En nu het op geen enkele manier meer te ontkennen valt dat gevaccineerden nagenoeg even goed in staat zijn om het virus verder te verspreiden, verzetten de theoretische parachutisten van het OMT de doelpalen opnieuw: nu zijn het de ongevaccineerden die tegen zichzelf beschermd moeten worden. Ze zouden – negatief getest – besmet kunnen worden door gevaccineerden. Natuurlijk, dat geteste en niet-gevaccineerde mensen gevaccineerden zullen besmetten zal vrijwel niet voorkomen, dus hoe pijnlijk en onwenselijk ook, deze fabel kan terugkeren naar de vuilnisbelt waar die toevallig naar toe gewaaid was: de laptop met de prutsmodelletjes van Jacco Wallinga. Gelukkig heeft de grafdelver nog net een gaatje vrij naast het G2- en coronapasgraf.
De 2G-regel: de meest ingrijpende, de meest ondemocratische, de meest vrijheidsbeperkende, de meest discriminerende, de meest immorele, de meest polariserende, de meest onethische en meest misdadige maatregel die een Nederlandse overheid sinds de Tweede Wereldoorlog uitvaardigde:
Menno de Jong, viroloog, vond het op ’theoretische basis een goed idee’. Marc Bonten vond het een kwestie van ‘boerenverstand’.
Maar het is geen goed idee, ook niet op theoretische basis, laat staan in de praktijk. Het is geen kwestie van het boerenverstand van Marc Bonten. Het is de grootste fout die men zou kunnen maken, en die op termijn niets anders tot gevolg kan hebben dan dat de gewone man wetenschappers nooit meer zal vertrouwen, en hen terugjaagt naar hun donkere academische kamertjes en hel verlichte laboratoria.

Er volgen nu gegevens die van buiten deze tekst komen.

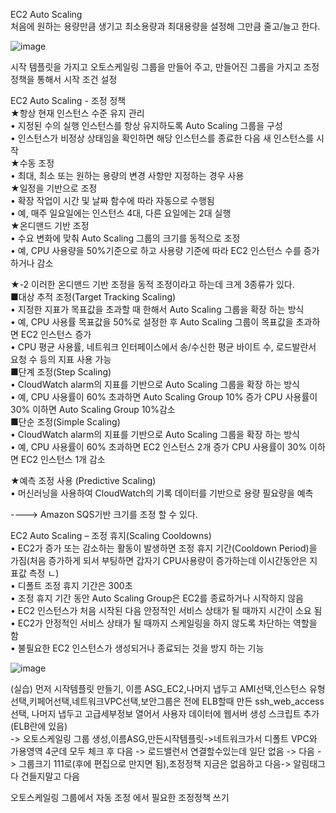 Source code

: EC2 Auto Scaling  
처음에 원하는 용량만큼 생기고 최소용량과 최대용량을 설정해 그만큼 줄고/늘고 한다.  

![image](https://user-images.githubusercontent.com/67897827/181280249-59c7499e-663f-4ce1-a479-8a3f63d7123e.png)

시작 템플릿을 가지고 오토스케일링 그룹을 만들어 주고, 만들어진 그룹을 가지고 조정정책을 통해서 시작 조건 설정

EC2 Auto Scaling - 조정 정책  
★항상 현재 인스턴스 수준 유지 관리  
• 지정된 수의 실행 인스턴스를 항상 유지하도록 Auto Scaling 그룹을 구성  
• 인스턴스가 비정상 상태임을 확인하면 해당 인스턴스를 종료한 다음 새 인스턴스를 시작  
★수동 조정  
• 최대, 최소 또는 원하는 용량의 변경 사항만 지정하는 경우 사용  
★일정을 기반으로 조정  
• 확장 작업이 시간 및 날짜 함수에 따라 자동으로 수행됨  
• 예, 매주 일요일에는 인스턴스 4대, 다른 요일에는 2대 실행  
★온디맨드 기반 조정  
• 수요 변화에 맞춰 Auto Scaling 그룹의 크기를 동적으로 조정  
• 예, CPU 사용량을 50%기준으로 하고 사용량 기준에 따라 EC2 인스턴스 수를 증가하거나 감소  

 ★-2 이러한 온디맨드 기반 조정을 동적 조정이라고 하는데 크게 3종류가 있다.  
 ■대상 추적 조정(Target Tracking Scaling)  
• 지정한 지표가 목표값을 초과할 때 한해서 Auto Scaling 그룹을 확장 하는 방식  
• 예, CPU 사용률 목표값을 50%로 설정한 후 Auto Scaling 그룹이 목표값을 초과하면 EC2 인스턴스 증가  
• CPU 평균 사용률, 네트워크 인터페이스에서 송/수신한 평균 바이트 수, 로드발란서 요청 수 등의 지표 사용 가능  
 ■단계 조정(Step Scaling)  
• CloudWatch alarm의 지표를 기반으로 Auto Scaling 그룹을 확장 하는 방식  
• 예, CPU 사용률이 60% 초과하면 Auto Scaling Group 10% 증가 CPU 사용률이 30% 이하면 Auto Scaling Group 10%감소  
 ■단순 조정(Simple Scaling)  
• CloudWatch alarm의 지표를 기반으로 Auto Scaling 그룹을 확장 하는 방식  
• 예, CPU 사용률이 60% 초과하면 EC2 인스턴스 2개 증가 CPU 사용률이 30% 이하면 EC2 인스턴스 1개 감소  

★예측 조정 사용 (Predictive Scaling)  
• 머신러닝을 사용하여 CloudWatch의 기록 데이터를 기반으로 용량 필요량을 예측  

----> Amazon SQS기반 크기를 조정 할 수 있다.  

EC2 Auto Scaling – 조정 휴지(Scaling Cooldowns)  
• EC2가 증가 또는 감소하는 활동이 발생하면 조정 휴지 기간(Cooldown Period)을 가짐(처음 증가하게 되서 부팅하면 갑자기 CPU사용량이 증가하는데 이시간동안은 지표값 측정 ㄴ)  
• 디폴트 조정 휴지 기간은 300초  
• 조정 휴지 기간 동안 Auto Scaling Group은 EC2를 종료하거나 시작하지 않음  
• EC2 인스턴스가 처음 시작된 다음 안정적인 서비스 상태가 될 때까지 시간이 소요 됨  
• EC2가 안정적인 서비스 상태가 될 때까지 스케일링을 하지 않도록 차단하는 역할을 함  
• 불필요한 EC2 인스턴스가 생성되거나 종료되는 것을 방지 하는 기능  

![image](https://user-images.githubusercontent.com/67897827/181289325-93e15852-20f7-42f2-b9ac-d3d947735f18.png)

(실습)
먼저 시작템플릿 만들기, 이름 ASG_EC2,나머지 냅두고 AMI선택,인스턴스 유형 선택,키페어선택,네트워크VPC선택,보안그룹은 전에 ELB할때 만든 ssh_web_access선택,
나머지 냅두고 고급세부정보 열어서 사용자 데이터에 웹서버 생성 스크립트 추가(ELB란에 있음)  
-> 오토스케일링 그룹 생성,이름ASG,만든시작템플릿->네트워크가서 디폴트 VPC와 가용영역 4군데 모두 체크 후 다음 -> 로드밸런서 연결할수있는데 일단 없음 -> 다음
-> 그룹크기 111로(후에 편집으로 만지면 됨),조정정책 지금은 없음하고 다음-> 알림태그 다 건들지말고 다음  

오토스케일링 그룹에서 자동 조정 에서 필요한 조정정책 쓰기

Ik zou voor willen stellen dat Menno de Jong en Marc Bonten alsnog het eerste ontwerp van de parachute door Leonardo Da Vinci in de praktijk testen, om te bewijzen dat het op ’theoretische gronden een goed idee’ is en een kwestie van ‘boerenverstand’. Onder het toeziend oog van de grafdelver, zodat hij er voor kan zorgen dat ze op de goede plaats terecht komen.
Indien ze toch triomfantelijk van het veld lopen, wacht hen het erelidmaatschap van het OMT. Zo niet, moet de grafdelver nog een keer schuiven. En zet ik voor mezelf een sterke kop koffie, en eet nog een stuk plakkerige cake.

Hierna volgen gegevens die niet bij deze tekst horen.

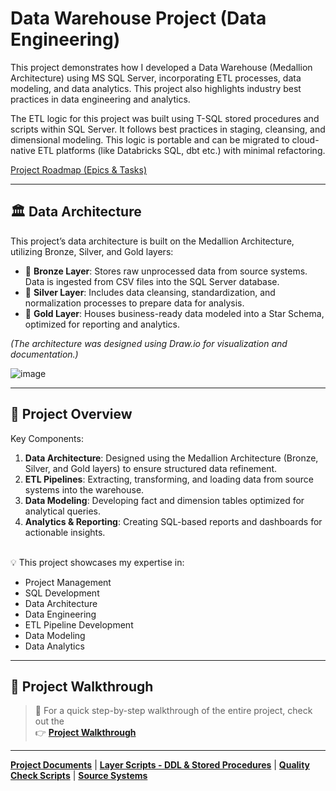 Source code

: # Data Warehouse Project (Data Engineering)
This project demonstrates how I developed a Data Warehouse (Medallion Architecture) using MS SQL Server, incorporating ETL processes, data modeling, and data analytics. This project also highlights industry best practices in data engineering and analytics.  

The ETL logic for this project was built using T-SQL stored procedures and scripts within SQL Server. It follows best practices in staging, cleansing, and dimensional modeling. This logic is portable and can be migrated to cloud-native ETL platforms (like Databricks SQL, dbt etc.) with minimal refactoring.

[Project Roadmap (Epics & Tasks)](https://www.notion.so/Data-Warehouse-Project-1c1ede7b016a80c9bee9faa1763beaec?pvs=4)

---
## 🏛️ Data Architecture
This project’s data architecture is built on the Medallion Architecture, utilizing Bronze, Silver, and Gold layers: 
- 🥉 **Bronze Layer**: Stores raw unprocessed data from source systems. Data is ingested from CSV files into the SQL Server database.
- 🥈 **Silver Layer**: Includes data cleansing, standardization, and normalization processes to prepare data for analysis.
- 🥇 **Gold Layer**: Houses business-ready data modeled into a Star Schema, optimized for reporting and analytics.

*(The architecture was designed using Draw.io for visualization and documentation.)* 

![image](https://github.com/user-attachments/assets/6b34206f-19b4-4e56-96b9-a309ee212b6f)


---
## 📌 Project Overview
Key Components:
1. **Data Architecture**: Designed using the Medallion Architecture (Bronze, Silver, and Gold layers) to ensure structured data refinement.
2. **ETL Pipelines**: Extracting, transforming, and loading data from source systems into the warehouse.
3. **Data Modeling**: Developing fact and dimension tables optimized for analytical queries.
4. **Analytics & Reporting**: Creating SQL-based reports and dashboards for actionable insights.
<br><br> 

💡 This project showcases my expertise in:
- Project Management
- SQL Development
- Data Architecture
- Data Engineering
- ETL Pipeline Development
- Data Modeling
- Data Analytics

---
## 👀 Project Walkthrough

> 📌 For a quick step-by-step walkthrough of the entire project, check out the  
> 👉 [**Project Walkthrough**](https://github.com/syedshamael1999/SQL-Data-Warehouse-Project/blob/main/docs/project_walkthrough.md)
---
[**Project Documents**](https://github.com/syedshamael1999/SQL-Data-Warehouse-Project/tree/main/docs) | [**Layer Scripts - DDL & Stored Procedures**](https://github.com/syedshamael1999/SQL-Data-Warehouse-Project/tree/main/scripts) | [**Quality Check Scripts**](https://github.com/syedshamael1999/SQL-Data-Warehouse-Project/tree/main/tests) | [**Source Systems**](https://github.com/syedshamael1999/SQL-Data-Warehouse-Project/tree/main/datasets)




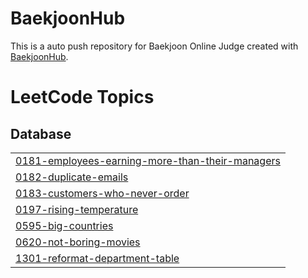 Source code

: # BaekjoonHub
This is a auto push repository for Baekjoon Online Judge created with [BaekjoonHub](https://github.com/BaekjoonHub/BaekjoonHub).

<!---LeetCode Topics Start-->
# LeetCode Topics
## Database
|  |
| ------- |
| [0181-employees-earning-more-than-their-managers](https://github.com/InHeeS/CodingTest/tree/master/0181-employees-earning-more-than-their-managers) |
| [0182-duplicate-emails](https://github.com/InHeeS/CodingTest/tree/master/0182-duplicate-emails) |
| [0183-customers-who-never-order](https://github.com/InHeeS/CodingTest/tree/master/0183-customers-who-never-order) |
| [0197-rising-temperature](https://github.com/InHeeS/CodingTest/tree/master/0197-rising-temperature) |
| [0595-big-countries](https://github.com/InHeeS/CodingTest/tree/master/0595-big-countries) |
| [0620-not-boring-movies](https://github.com/InHeeS/CodingTest/tree/master/0620-not-boring-movies) |
| [1301-reformat-department-table](https://github.com/InHeeS/CodingTest/tree/master/1301-reformat-department-table) |
<!---LeetCode Topics End-->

In 1976 schreef Carlo M. Cipollo het werkelijk briljante essay met de titel: ‘The Basic Laws of Human Stupidity”. Dit essay behandelt het oprechte en ware boerenverstand. Het zou verplichte kost voor iedere burger moeten zijn, om te lezen en herlezen voor iedere verkiezing.
Het in acht nemen van de vierde wet had ons heel veel leed en rampspoed kunnen besparen:
Non-stupid people always underestimate the damaging power of stupid individuals. In particular, non-stupid people constantly forget that at all times and places, and under any circumstances, to deal and/or associate with stupid people always turns out to be a costly mistake.
Het boerenverstand, een waarheid als een koe. Niet de theoretische ideeën van de OMT-ezels die er naast staan.
Het citaat hang inmiddels boven de poort van het kerkhof van de theoretische goede ideeën en kwesties van academisch boerenverstand.
Zodat deze nooit meer vergeten wordt.